Task directions: Skip all pictures. Write out the data below from its first line through the line that contains "In addition, a".

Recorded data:
★ ★ ★ ★ ★

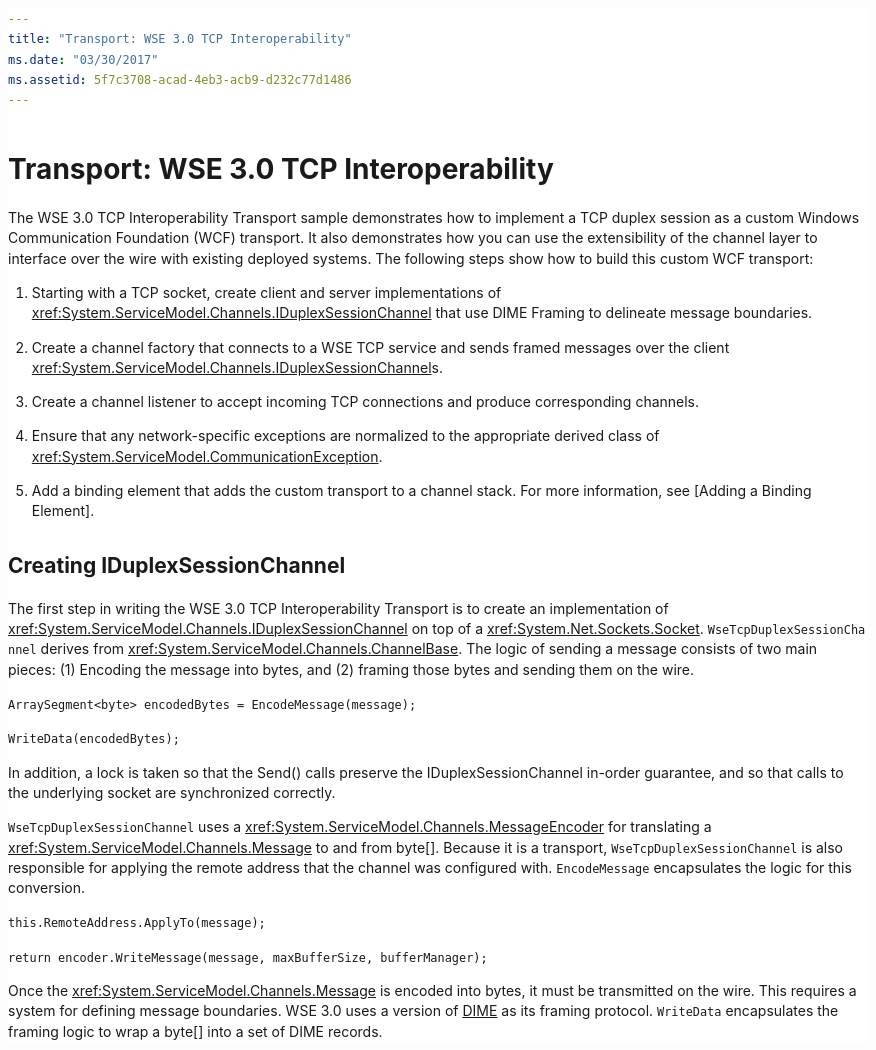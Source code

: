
```yaml
---
title: "Transport: WSE 3.0 TCP Interoperability"
ms.date: "03/30/2017"
ms.assetid: 5f7c3708-acad-4eb3-acb9-d232c77d1486
---
```

# Transport: WSE 3.0 TCP Interoperability
The WSE 3.0 TCP Interoperability Transport sample demonstrates how to implement a TCP duplex session as a custom Windows Communication Foundation (WCF) transport. It also demonstrates how you can use the extensibility of the channel layer to interface over the wire with existing deployed systems. The following steps show how to build this custom WCF transport:  
  
1. Starting with a TCP socket, create client and server implementations of <xref:System.ServiceModel.Channels.IDuplexSessionChannel> that use DIME Framing to delineate message boundaries.  
  
2. Create a channel factory that connects to a WSE TCP service and sends framed messages over the client <xref:System.ServiceModel.Channels.IDuplexSessionChannel>s.  
  
3. Create a channel listener to accept incoming TCP connections and produce corresponding channels.  
  
4. Ensure that any network-specific exceptions are normalized to the appropriate derived class of <xref:System.ServiceModel.CommunicationException>.  
  
5. Add a binding element that adds the custom transport to a channel stack. For more information, see [Adding a Binding Element].  
  
## Creating IDuplexSessionChannel  
 The first step in writing the WSE 3.0 TCP Interoperability Transport is to create an implementation of <xref:System.ServiceModel.Channels.IDuplexSessionChannel> on top of a <xref:System.Net.Sockets.Socket>. `WseTcpDuplexSessionChannel` derives from <xref:System.ServiceModel.Channels.ChannelBase>. The logic of sending a message consists of two main pieces: (1) Encoding the message into bytes, and (2) framing those bytes and sending them on the wire.  
  
 `ArraySegment<byte> encodedBytes = EncodeMessage(message);`  
  
 `WriteData(encodedBytes);`  
  
 In addition, a lock is taken so that the Send() calls preserve the IDuplexSessionChannel in-order guarantee, and so that calls to the underlying socket are synchronized correctly.  
  
 `WseTcpDuplexSessionChannel` uses a <xref:System.ServiceModel.Channels.MessageEncoder> for translating a <xref:System.ServiceModel.Channels.Message> to and from byte[]. Because it is a transport, `WseTcpDuplexSessionChannel` is also responsible for applying the remote address that the channel was configured with. `EncodeMessage` encapsulates the logic for this conversion.  
  
 `this.RemoteAddress.ApplyTo(message);`  
  
 `return encoder.WriteMessage(message, maxBufferSize, bufferManager);`  
  
 Once the <xref:System.ServiceModel.Channels.Message> is encoded into bytes, it must be transmitted on the wire. This requires a system for defining message boundaries. WSE 3.0 uses a version of [DIME](https://docs.microsoft.com/archive/msdn-magazine/2002/december/sending-files-attachments-and-soap-messages-via-dime) as its framing protocol. `WriteData` encapsulates the framing logic to wrap a byte[] into a set of DIME records.  
  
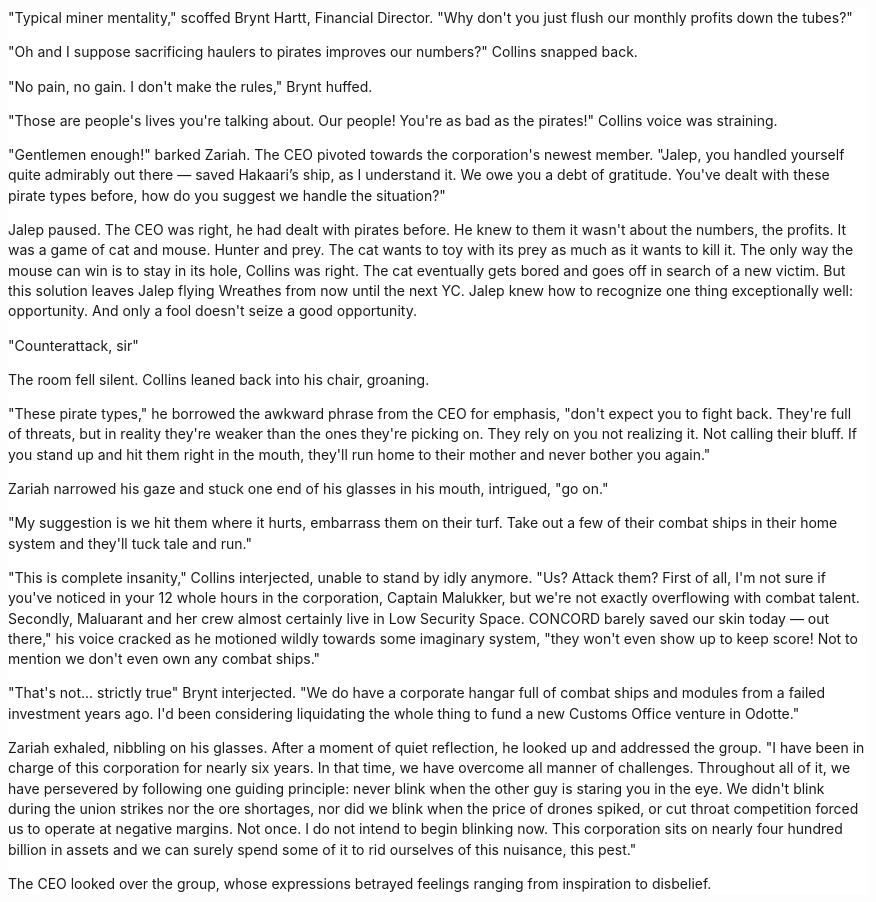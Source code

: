 "Typical miner mentality," scoffed Brynt Hartt, Financial Director. "Why don't you just flush our monthly profits down the tubes?"
 
"Oh and I suppose sacrificing haulers to pirates improves our numbers?" Collins snapped back.
 
"No pain, no gain. I don't make the rules," Brynt huffed.
 
"Those are people's lives you're talking about. Our people! You're as bad as the pirates!" Collins voice was straining.
 
"Gentlemen enough!" barked Zariah. The CEO pivoted towards the corporation's newest member. "Jalep, you handled yourself quite admirably out there — saved Hakaari’s ship, as I understand it. We owe you a debt of gratitude. You've dealt with these pirate types before, how do you suggest we handle the situation?"
 
Jalep paused. The CEO was right, he had dealt with pirates before. He knew to them it wasn't about the numbers, the profits. It was a game of cat and mouse. Hunter and prey. The cat wants to toy with its prey as much as it wants to kill it. The only way the mouse can win is to stay in its hole, Collins was right. The cat eventually gets bored and goes off in search of a new victim. But this solution leaves Jalep flying Wreathes from now until the next YC. Jalep knew how to recognize one thing exceptionally well: opportunity. And only a fool doesn't seize a good opportunity.
 
"Counterattack, sir"
 
The room fell silent. Collins leaned back into his chair, groaning.
 
"These pirate types," he borrowed the awkward phrase from the CEO for emphasis, "don't expect you to fight back.  They're full of threats, but in reality they're weaker than the ones they're picking on. They rely on you not realizing it. Not calling their bluff. If you stand up and hit them right in the mouth, they'll run home to their mother and never bother you again."
 
Zariah narrowed his gaze and stuck one end of his glasses in his mouth, intrigued, "go on."
 
"My suggestion is we hit them where it hurts, embarrass them on their turf. Take out a few of their combat ships in their home system and they'll tuck tale and run."
 
"This is complete insanity," Collins interjected, unable to stand by idly anymore. "Us? Attack them? First of all, I'm not sure if you've noticed in your 12 whole hours in the corporation, Captain Malukker, but we're not exactly overflowing with combat talent. Secondly, Maluarant and her crew almost certainly live in Low Security Space. CONCORD barely saved our skin today — out there," his voice cracked as he motioned wildly towards some imaginary system, "they won't even show up to keep score! Not to mention we don't even own any combat ships."
 
"That's not... strictly true" Brynt interjected. "We do have a corporate hangar full of combat ships and  modules from a failed investment years ago. I'd been considering liquidating the whole thing to fund a new Customs Office venture in Odotte."
 
Zariah exhaled, nibbling on his glasses. After a moment of quiet reflection, he looked up and addressed the group. "I have been in charge of this corporation for nearly six years. In that time, we have overcome all manner of challenges. Throughout all of it, we have persevered by following one guiding principle: never blink when the other guy is staring you in the eye. We didn't blink during the union strikes nor the ore shortages, nor did we blink when the price of drones spiked, or cut throat competition forced us to operate at negative margins. Not once. I do not intend to begin blinking now. This corporation sits on nearly four hundred billion in assets and we can surely spend some of it to rid ourselves of this nuisance, this pest."
 
The CEO looked over the group, whose expressions betrayed feelings ranging from inspiration to disbelief.
 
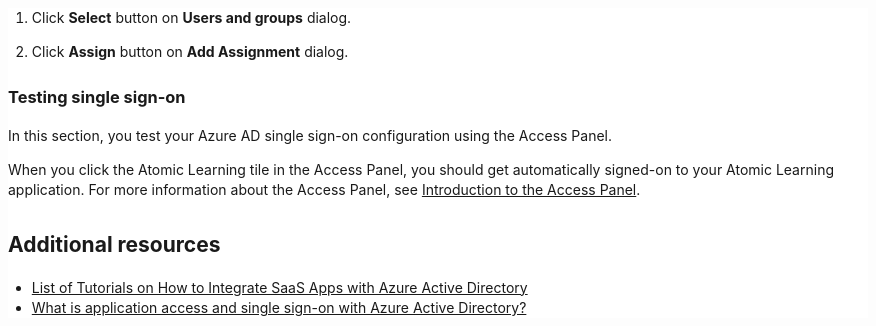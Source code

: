 1. Click **Select** button on **Users and groups** dialog.

1. Click **Assign** button on **Add Assignment** dialog.
	
### Testing single sign-on

In this section, you test your Azure AD single sign-on configuration using the Access Panel.

When you click the Atomic Learning tile in the Access Panel, you should get automatically signed-on to your Atomic Learning application.
For more information about the Access Panel, see [Introduction to the Access Panel](../user-help/active-directory-saas-access-panel-introduction.md). 

## Additional resources

* [List of Tutorials on How to Integrate SaaS Apps with Azure Active Directory](tutorial-list.md)
* [What is application access and single sign-on with Azure Active Directory?](../manage-apps/what-is-single-sign-on.md)




[1]: ./media/atomiclearning-tutorial/tutorial_general_01.png
[2]: ./media/atomiclearning-tutorial/tutorial_general_02.png
[3]: ./media/atomiclearning-tutorial/tutorial_general_03.png
[4]: ./media/atomiclearning-tutorial/tutorial_general_04.png

[100]: ./media/atomiclearning-tutorial/tutorial_general_100.png

[200]: ./media/atomiclearning-tutorial/tutorial_general_200.png
[201]: ./media/atomiclearning-tutorial/tutorial_general_201.png
[202]: ./media/atomiclearning-tutorial/tutorial_general_202.png
[203]: ./media/atomiclearning-tutorial/tutorial_general_203.png

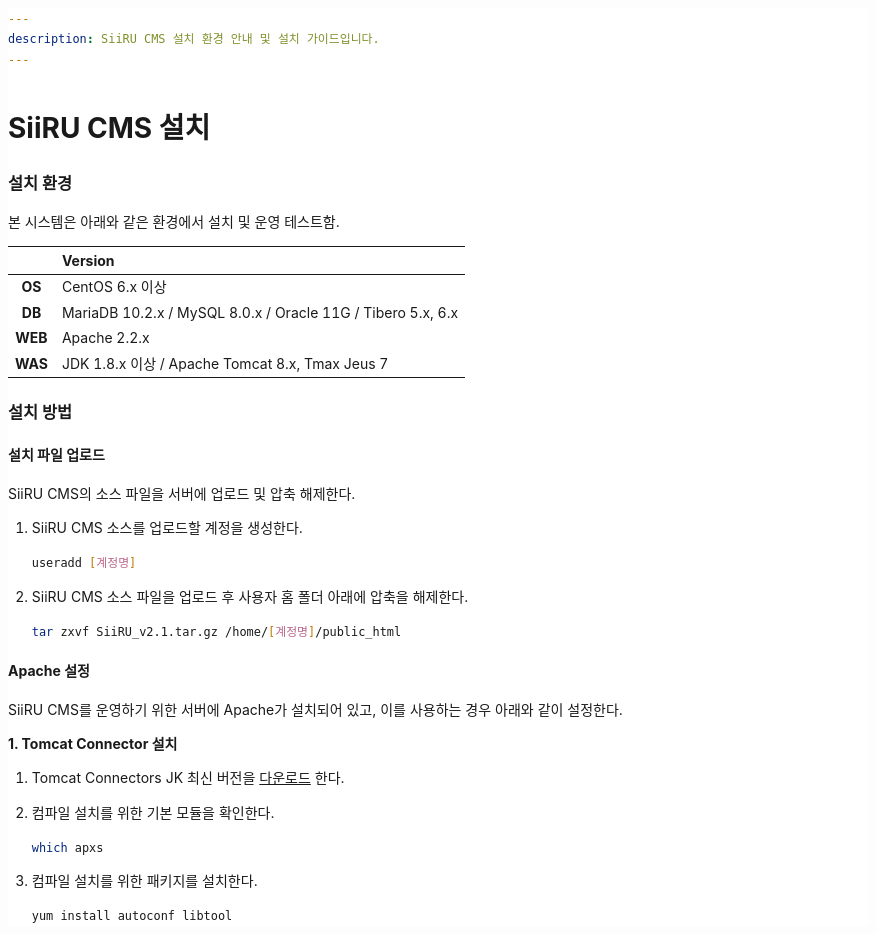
 ```yaml
---
description: SiiRU CMS 설치 환경 안내 및 설치 가이드입니다.
---
```


# SiiRU CMS 설치

### 설치 환경

본 시스템은 아래와 같은 환경에서 설치 및 운영 테스트함.

|  | Version |
| :---: | :--- |
| **OS** | CentOS 6.x 이상 |
| **DB** | MariaDB 10.2.x / MySQL 8.0.x / Oracle 11G / Tibero 5.x, 6.x |
| **WEB** | Apache 2.2.x |
| **WAS** | JDK 1.8.x 이상 / Apache Tomcat 8.x, Tmax Jeus 7 |

### 설치 방법

#### 설치 파일 업로드

SiiRU CMS의 소스 파일을 서버에 업로드 및 압축 해제한다.

1. SiiRU CMS 소스를 업로드할 계정을 생성한다.

   ```bash
   useradd [계정명]
   ```

2. SiiRU CMS 소스 파일을 업로드 후 사용자 홈 폴더 아래에 압축을 해제한다.

   ```bash
   tar zxvf SiiRU_v2.1.tar.gz /home/[계정명]/public_html
   ```

#### Apache 설정

SiiRU CMS를 운영하기 위한 서버에 Apache가 설치되어 있고, 이를 사용하는 경우 아래와 같이 설정한다.

**1. Tomcat Connector 설치**

1. Tomcat Connectors JK 최신 버전을 [다운로드](https://tomcat.apache.org/download-connectors.cgi) 한다.
2. 컴파일 설치를 위한 기본 모듈을 확인한다.

   ```bash
   which apxs
   ```

3. 컴파일 설치를 위한 패키지를 설치한다.

   ```bash
   yum install autoconf libtool
   ```
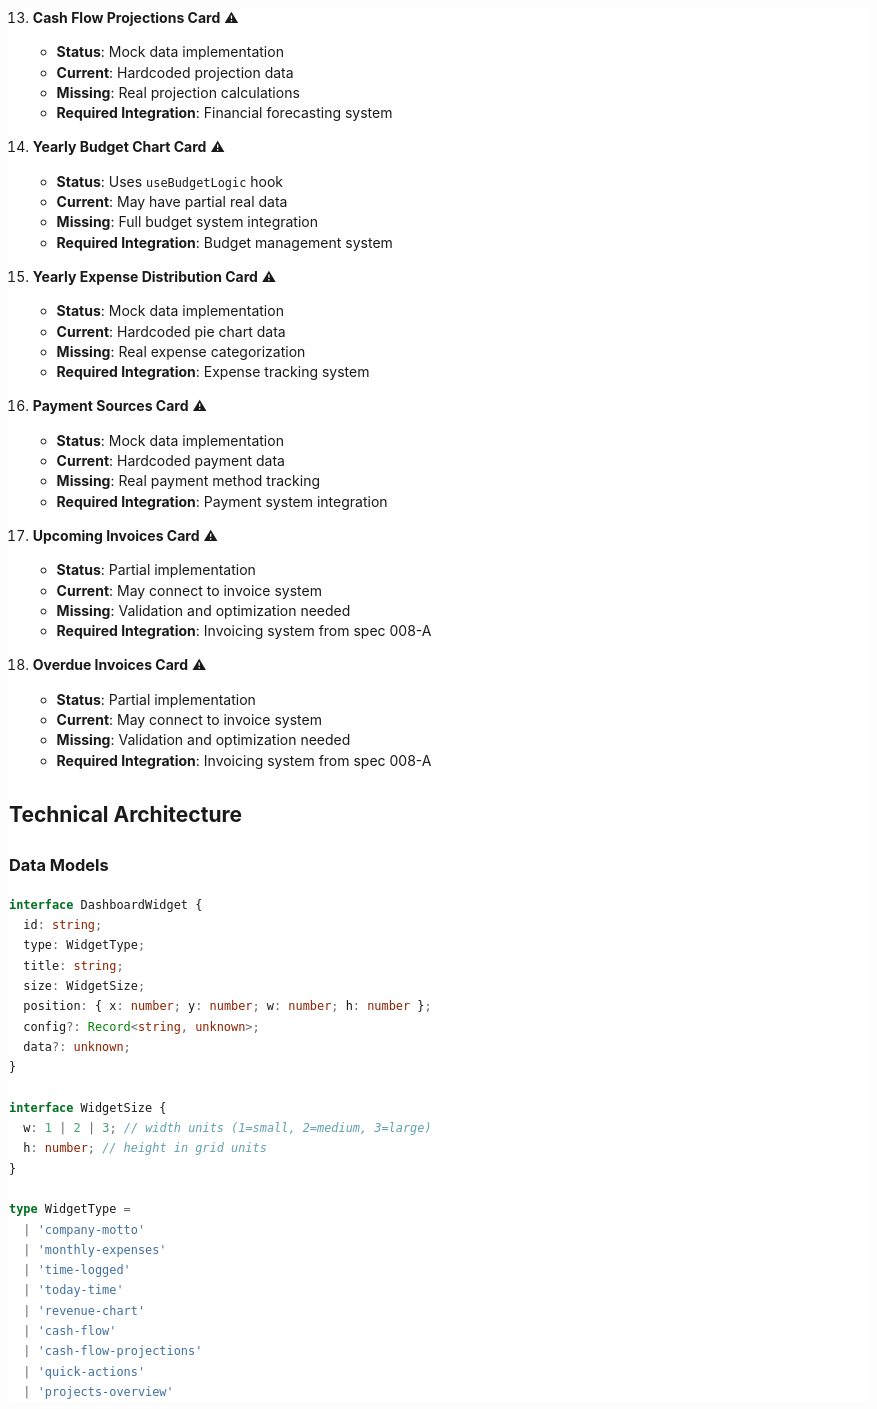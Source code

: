 13. **Cash Flow Projections Card** ⚠️
    - **Status**: Mock data implementation
    - **Current**: Hardcoded projection data
    - **Missing**: Real projection calculations
    - **Required Integration**: Financial forecasting system

14. **Yearly Budget Chart Card** ⚠️
    - **Status**: Uses `useBudgetLogic` hook
    - **Current**: May have partial real data
    - **Missing**: Full budget system integration
    - **Required Integration**: Budget management system

15. **Yearly Expense Distribution Card** ⚠️
    - **Status**: Mock data implementation
    - **Current**: Hardcoded pie chart data
    - **Missing**: Real expense categorization
    - **Required Integration**: Expense tracking system

16. **Payment Sources Card** ⚠️
    - **Status**: Mock data implementation
    - **Current**: Hardcoded payment data
    - **Missing**: Real payment method tracking
    - **Required Integration**: Payment system integration

17. **Upcoming Invoices Card** ⚠️
    - **Status**: Partial implementation
    - **Current**: May connect to invoice system
    - **Missing**: Validation and optimization needed
    - **Required Integration**: Invoicing system from spec 008-A

18. **Overdue Invoices Card** ⚠️
    - **Status**: Partial implementation
    - **Current**: May connect to invoice system
    - **Missing**: Validation and optimization needed
    - **Required Integration**: Invoicing system from spec 008-A

## Technical Architecture

### Data Models

```typescript
interface DashboardWidget {
  id: string;
  type: WidgetType;
  title: string;
  size: WidgetSize;
  position: { x: number; y: number; w: number; h: number };
  config?: Record<string, unknown>;
  data?: unknown;
}

interface WidgetSize {
  w: 1 | 2 | 3; // width units (1=small, 2=medium, 3=large)
  h: number; // height in grid units
}

type WidgetType = 
  | 'company-motto'
  | 'monthly-expenses'
  | 'time-logged'
  | 'today-time'
  | 'revenue-chart'
  | 'cash-flow'
  | 'cash-flow-projections'
  | 'quick-actions'
  | 'projects-overview'
```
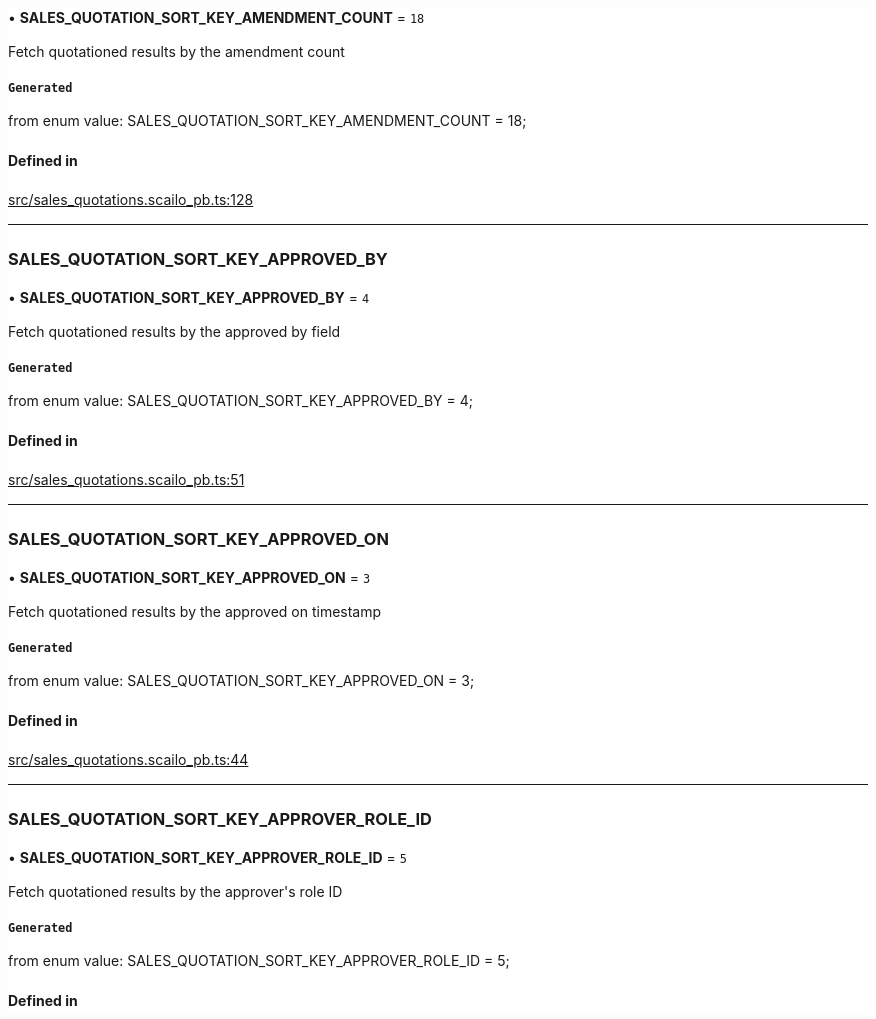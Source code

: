 • **SALES\_QUOTATION\_SORT\_KEY\_AMENDMENT\_COUNT** = ``18``

Fetch quotationed results by the amendment count

**`Generated`**

from enum value: SALES_QUOTATION_SORT_KEY_AMENDMENT_COUNT = 18;

#### Defined in

[src/sales_quotations.scailo_pb.ts:128](https://github.com/scailo/ts-sdk/blob/c10a36b57201dfa5903d4b53efa1e62aa6208936/src/sales_quotations.scailo_pb.ts#L128)

___

### SALES\_QUOTATION\_SORT\_KEY\_APPROVED\_BY

• **SALES\_QUOTATION\_SORT\_KEY\_APPROVED\_BY** = ``4``

Fetch quotationed results by the approved by field

**`Generated`**

from enum value: SALES_QUOTATION_SORT_KEY_APPROVED_BY = 4;

#### Defined in

[src/sales_quotations.scailo_pb.ts:51](https://github.com/scailo/ts-sdk/blob/c10a36b57201dfa5903d4b53efa1e62aa6208936/src/sales_quotations.scailo_pb.ts#L51)

___

### SALES\_QUOTATION\_SORT\_KEY\_APPROVED\_ON

• **SALES\_QUOTATION\_SORT\_KEY\_APPROVED\_ON** = ``3``

Fetch quotationed results by the approved on timestamp

**`Generated`**

from enum value: SALES_QUOTATION_SORT_KEY_APPROVED_ON = 3;

#### Defined in

[src/sales_quotations.scailo_pb.ts:44](https://github.com/scailo/ts-sdk/blob/c10a36b57201dfa5903d4b53efa1e62aa6208936/src/sales_quotations.scailo_pb.ts#L44)

___

### SALES\_QUOTATION\_SORT\_KEY\_APPROVER\_ROLE\_ID

• **SALES\_QUOTATION\_SORT\_KEY\_APPROVER\_ROLE\_ID** = ``5``

Fetch quotationed results by the approver's role ID

**`Generated`**

from enum value: SALES_QUOTATION_SORT_KEY_APPROVER_ROLE_ID = 5;

#### Defined in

★ ★ ★ ★ ★

Expected answer:
Source code

:
```yaml
---
title: "Transport: WSE 3.0 TCP Interoperability"
ms.date: "03/30/2017"
ms.assetid: 5f7c3708-acad-4eb3-acb9-d232c77d1486
---
```

# Transport: WSE 3.0 TCP Interoperability
The WSE 3.0 TCP Interoperability Transport sample demonstrates how to implement a TCP duplex session as a custom Windows Communication Foundation (WCF) transport. It also demonstrates how you can use the extensibility of the channel layer to interface over the wire with existing deployed systems. The following steps show how to build this custom WCF transport:  
  
1. Starting with a TCP socket, create client and server implementations of <xref:System.ServiceModel.Channels.IDuplexSessionChannel> that use DIME Framing to delineate message boundaries.  
  
2. Create a channel factory that connects to a WSE TCP service and sends framed messages over the client <xref:System.ServiceModel.Channels.IDuplexSessionChannel>s.  
  
3. Create a channel listener to accept incoming TCP connections and produce corresponding channels.  
  
4. Ensure that any network-specific exceptions are normalized to the appropriate derived class of <xref:System.ServiceModel.CommunicationException>.  
  
5. Add a binding element that adds the custom transport to a channel stack. For more information, see [Adding a Binding Element].  
  
## Creating IDuplexSessionChannel  
 The first step in writing the WSE 3.0 TCP Interoperability Transport is to create an implementation of <xref:System.ServiceModel.Channels.IDuplexSessionChannel> on top of a <xref:System.Net.Sockets.Socket>. `WseTcpDuplexSessionChannel` derives from <xref:System.ServiceModel.Channels.ChannelBase>. The logic of sending a message consists of two main pieces: (1) Encoding the message into bytes, and (2) framing those bytes and sending them on the wire.  
  
 `ArraySegment<byte> encodedBytes = EncodeMessage(message);`  
  
 `WriteData(encodedBytes);`  
  
 In addition, a lock is taken so that the Send() calls preserve the IDuplexSessionChannel in-order guarantee, and so that calls to the underlying socket are synchronized correctly.  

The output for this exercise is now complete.